An interview with Mary Oliver
This week, I happened upon an interview with Mary Oliver, one of the most important and powerful poets of our time. For the hour that I listened to her through the podcast On Being, I was transported. Hearing Oliver read her own poetry certainly made the experience special, but I was also struck by her musings on the relationship between appreciation, attention and devotion, the life of the mind and the heart. I found her words to be inspiring and intimate reminders of that which is important, and especially soothing to a New Yorker's soul.
I share the interview with you because Oliver also reflects our shared vision of what the outcome of education should be: empathetic, imaginative people who engage with the world, who question, stay curious and dig in, who notice other people and pay attention to the way a grasshopper lands or the way the mushrooms grow. To get there, the learning we do needs to be feisty but steady, passionate but serious, intellectually expansive and demanding, and all the while patient.
Oliver shared that sometimes as a poet, she "takes dictation" from the world, and "listens convivially." It was a powerful reminder for me as a parent, an educator and a human.
Below is one of her poems, a longing summoning of summer. For a treat, read it out load and her how it changes. You can hear Oliver read more of her work below the interview on this page.
The Summer Day
Mary Oliver
Who made the world?
Who made the swan, and the black bear?
Who made the grasshopper?
This grasshopper, I mean–
the one who has flung herself out of the grass,
the one who is eating sugar out of my hand,
who is moving her jaws back and forth instead of up and down–
who is gazing around with her enormous and complicated eyes.

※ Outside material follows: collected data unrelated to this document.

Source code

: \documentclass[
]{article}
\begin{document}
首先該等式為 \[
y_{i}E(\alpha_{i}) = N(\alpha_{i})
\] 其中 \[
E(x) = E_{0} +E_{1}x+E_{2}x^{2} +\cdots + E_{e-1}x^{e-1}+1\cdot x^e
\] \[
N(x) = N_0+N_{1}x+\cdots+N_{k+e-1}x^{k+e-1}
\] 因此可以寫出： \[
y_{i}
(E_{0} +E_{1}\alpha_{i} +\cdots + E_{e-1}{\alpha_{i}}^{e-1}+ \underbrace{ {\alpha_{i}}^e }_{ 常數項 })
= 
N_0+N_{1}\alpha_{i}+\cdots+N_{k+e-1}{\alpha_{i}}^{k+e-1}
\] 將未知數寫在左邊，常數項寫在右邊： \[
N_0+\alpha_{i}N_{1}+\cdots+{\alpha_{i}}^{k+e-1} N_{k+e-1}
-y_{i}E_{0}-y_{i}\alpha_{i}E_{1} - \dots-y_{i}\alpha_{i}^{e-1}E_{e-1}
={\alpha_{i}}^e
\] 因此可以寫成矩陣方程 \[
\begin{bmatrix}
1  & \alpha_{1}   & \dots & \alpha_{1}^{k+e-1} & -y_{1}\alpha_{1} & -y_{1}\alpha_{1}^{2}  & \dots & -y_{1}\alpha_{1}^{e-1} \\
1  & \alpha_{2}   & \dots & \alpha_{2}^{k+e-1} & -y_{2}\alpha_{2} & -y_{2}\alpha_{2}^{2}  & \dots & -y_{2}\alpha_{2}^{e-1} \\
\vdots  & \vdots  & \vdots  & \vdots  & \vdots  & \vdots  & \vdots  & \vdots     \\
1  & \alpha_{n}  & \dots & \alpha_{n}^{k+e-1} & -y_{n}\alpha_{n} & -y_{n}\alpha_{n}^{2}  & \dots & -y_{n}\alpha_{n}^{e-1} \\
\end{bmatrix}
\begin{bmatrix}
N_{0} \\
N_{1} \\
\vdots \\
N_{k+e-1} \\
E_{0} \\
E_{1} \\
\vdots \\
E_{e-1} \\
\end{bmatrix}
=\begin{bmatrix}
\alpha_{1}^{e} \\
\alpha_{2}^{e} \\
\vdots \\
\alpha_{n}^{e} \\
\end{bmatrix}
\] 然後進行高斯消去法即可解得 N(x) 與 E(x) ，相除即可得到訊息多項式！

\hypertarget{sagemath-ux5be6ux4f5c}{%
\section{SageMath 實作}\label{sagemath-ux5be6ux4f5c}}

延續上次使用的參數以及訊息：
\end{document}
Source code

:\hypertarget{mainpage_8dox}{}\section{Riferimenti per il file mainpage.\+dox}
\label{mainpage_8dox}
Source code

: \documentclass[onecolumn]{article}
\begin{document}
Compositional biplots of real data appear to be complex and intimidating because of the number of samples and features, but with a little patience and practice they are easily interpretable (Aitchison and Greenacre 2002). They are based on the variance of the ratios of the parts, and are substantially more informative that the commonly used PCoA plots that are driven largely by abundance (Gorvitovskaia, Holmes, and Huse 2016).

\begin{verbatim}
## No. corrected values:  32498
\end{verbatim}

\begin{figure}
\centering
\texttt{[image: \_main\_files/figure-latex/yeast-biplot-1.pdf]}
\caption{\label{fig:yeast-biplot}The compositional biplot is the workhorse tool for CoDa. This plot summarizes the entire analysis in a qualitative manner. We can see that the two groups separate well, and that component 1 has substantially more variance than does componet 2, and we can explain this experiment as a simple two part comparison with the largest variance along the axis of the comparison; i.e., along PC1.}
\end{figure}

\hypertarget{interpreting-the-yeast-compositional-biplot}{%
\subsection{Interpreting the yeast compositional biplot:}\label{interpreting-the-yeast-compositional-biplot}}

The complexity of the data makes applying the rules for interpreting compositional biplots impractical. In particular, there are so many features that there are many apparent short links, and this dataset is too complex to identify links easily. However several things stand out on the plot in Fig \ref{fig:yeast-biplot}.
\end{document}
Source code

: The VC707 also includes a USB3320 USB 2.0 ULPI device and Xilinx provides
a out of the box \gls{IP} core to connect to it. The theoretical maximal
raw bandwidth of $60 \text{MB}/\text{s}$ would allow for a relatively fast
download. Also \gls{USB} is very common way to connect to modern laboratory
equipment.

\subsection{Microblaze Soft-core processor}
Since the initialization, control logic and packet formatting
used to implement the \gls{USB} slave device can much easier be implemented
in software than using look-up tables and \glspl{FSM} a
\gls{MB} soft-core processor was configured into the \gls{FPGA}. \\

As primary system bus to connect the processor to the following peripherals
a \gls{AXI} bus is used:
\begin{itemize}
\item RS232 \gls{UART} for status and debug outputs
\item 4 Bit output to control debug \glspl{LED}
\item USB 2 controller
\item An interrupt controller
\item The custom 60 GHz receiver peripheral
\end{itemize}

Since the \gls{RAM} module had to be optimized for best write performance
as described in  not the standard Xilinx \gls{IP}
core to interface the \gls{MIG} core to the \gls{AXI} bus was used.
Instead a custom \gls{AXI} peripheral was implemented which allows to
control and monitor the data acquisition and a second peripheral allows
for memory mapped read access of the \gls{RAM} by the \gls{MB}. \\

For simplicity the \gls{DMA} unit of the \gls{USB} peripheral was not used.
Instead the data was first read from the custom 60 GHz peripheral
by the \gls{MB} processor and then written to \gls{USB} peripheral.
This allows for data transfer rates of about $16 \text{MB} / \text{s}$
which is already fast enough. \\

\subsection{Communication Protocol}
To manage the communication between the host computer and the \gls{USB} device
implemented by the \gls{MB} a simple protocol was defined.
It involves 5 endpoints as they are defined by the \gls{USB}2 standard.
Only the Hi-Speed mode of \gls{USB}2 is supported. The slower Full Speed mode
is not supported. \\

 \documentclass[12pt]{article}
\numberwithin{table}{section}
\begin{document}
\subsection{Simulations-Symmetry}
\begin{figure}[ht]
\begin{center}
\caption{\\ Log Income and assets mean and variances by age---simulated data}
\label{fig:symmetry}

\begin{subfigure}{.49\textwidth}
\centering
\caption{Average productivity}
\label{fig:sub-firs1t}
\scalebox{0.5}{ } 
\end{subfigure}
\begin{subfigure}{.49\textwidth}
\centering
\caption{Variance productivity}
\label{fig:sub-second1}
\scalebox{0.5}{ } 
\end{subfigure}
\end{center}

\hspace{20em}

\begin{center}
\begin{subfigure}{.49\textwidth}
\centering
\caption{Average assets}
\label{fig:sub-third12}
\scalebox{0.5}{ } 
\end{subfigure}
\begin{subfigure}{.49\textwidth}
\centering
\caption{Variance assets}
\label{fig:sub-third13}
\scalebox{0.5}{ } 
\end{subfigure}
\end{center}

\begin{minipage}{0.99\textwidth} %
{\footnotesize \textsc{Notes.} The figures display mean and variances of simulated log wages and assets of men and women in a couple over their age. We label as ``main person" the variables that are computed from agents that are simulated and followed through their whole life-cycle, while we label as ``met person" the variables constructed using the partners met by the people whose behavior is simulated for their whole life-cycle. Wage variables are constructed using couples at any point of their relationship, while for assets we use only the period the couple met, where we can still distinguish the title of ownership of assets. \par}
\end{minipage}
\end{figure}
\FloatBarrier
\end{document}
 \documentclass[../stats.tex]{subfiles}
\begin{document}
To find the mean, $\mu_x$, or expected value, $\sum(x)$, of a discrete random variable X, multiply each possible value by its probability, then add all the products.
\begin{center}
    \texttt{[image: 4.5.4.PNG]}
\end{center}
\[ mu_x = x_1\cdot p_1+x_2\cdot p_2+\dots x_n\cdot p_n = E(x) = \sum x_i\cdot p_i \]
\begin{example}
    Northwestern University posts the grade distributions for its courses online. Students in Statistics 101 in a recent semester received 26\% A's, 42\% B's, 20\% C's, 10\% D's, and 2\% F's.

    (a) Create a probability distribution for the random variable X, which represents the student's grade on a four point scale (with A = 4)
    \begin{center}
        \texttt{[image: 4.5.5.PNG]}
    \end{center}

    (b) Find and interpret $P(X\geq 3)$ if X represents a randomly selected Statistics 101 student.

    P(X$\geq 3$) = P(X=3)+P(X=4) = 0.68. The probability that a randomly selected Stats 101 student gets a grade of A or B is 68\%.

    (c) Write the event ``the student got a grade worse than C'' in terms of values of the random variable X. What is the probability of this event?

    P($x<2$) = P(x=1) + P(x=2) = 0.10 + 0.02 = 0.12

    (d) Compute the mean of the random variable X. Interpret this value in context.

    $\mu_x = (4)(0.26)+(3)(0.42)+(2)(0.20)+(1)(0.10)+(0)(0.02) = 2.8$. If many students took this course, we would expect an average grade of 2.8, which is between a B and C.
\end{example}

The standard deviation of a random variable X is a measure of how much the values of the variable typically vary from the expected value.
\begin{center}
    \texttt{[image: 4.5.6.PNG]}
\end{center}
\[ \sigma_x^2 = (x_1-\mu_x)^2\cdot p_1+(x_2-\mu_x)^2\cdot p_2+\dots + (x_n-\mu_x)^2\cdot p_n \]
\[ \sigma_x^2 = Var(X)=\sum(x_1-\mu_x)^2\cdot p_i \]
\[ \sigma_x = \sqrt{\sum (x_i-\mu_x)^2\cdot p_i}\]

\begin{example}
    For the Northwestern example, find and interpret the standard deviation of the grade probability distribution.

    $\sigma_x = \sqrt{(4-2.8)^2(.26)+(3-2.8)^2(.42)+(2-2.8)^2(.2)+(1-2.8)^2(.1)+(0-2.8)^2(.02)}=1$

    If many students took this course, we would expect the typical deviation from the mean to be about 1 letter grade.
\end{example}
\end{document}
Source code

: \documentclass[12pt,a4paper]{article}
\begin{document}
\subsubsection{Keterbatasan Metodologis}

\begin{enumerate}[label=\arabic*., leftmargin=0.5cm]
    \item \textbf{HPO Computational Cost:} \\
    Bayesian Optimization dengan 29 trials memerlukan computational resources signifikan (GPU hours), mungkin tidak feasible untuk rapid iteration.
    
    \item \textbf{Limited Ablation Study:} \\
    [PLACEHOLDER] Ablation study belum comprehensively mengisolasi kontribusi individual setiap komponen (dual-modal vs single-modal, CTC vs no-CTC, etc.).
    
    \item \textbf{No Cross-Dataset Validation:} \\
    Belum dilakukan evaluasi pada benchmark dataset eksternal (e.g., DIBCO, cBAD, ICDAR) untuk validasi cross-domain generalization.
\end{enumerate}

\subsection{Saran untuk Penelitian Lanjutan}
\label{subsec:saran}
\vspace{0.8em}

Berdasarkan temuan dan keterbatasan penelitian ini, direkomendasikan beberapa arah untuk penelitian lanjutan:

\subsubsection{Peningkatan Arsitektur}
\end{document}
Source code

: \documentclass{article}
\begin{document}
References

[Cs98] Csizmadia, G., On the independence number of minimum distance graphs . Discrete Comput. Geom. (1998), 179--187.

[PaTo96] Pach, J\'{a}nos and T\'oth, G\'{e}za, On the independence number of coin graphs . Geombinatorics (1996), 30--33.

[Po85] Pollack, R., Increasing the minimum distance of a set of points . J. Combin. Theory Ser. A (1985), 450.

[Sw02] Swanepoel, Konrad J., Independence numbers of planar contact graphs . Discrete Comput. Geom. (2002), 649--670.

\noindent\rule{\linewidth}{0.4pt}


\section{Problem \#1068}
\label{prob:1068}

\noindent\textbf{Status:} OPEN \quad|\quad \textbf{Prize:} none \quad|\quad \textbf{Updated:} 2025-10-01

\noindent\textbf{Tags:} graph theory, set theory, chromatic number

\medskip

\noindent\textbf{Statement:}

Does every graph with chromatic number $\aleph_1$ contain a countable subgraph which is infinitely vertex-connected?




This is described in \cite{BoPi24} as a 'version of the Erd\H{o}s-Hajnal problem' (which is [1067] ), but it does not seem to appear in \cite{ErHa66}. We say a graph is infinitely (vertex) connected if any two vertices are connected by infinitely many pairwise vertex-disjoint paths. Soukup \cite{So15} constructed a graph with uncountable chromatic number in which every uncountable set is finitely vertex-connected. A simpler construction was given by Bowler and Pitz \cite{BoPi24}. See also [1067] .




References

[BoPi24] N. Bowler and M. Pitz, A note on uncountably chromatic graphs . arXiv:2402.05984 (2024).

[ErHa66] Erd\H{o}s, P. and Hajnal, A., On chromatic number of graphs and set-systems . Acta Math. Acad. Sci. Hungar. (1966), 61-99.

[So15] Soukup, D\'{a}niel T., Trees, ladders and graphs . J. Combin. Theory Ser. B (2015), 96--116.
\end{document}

Now she lifts her pale forearms and thoroughly washes her face.
Now she snaps her wings open, and floats away.
I don't know exactly what a prayer is.
I do know how to pay attention, how to fall down
into the grass, how to kneel down in the grass,
how to be idle and blessed, how to stroll through the fields,
which is what I have been doing all day.
Tell me, what else should I have done?
Doesn't everything die at last, and too soon?
Tell me, what is it you plan to do
with your one wild and precious life?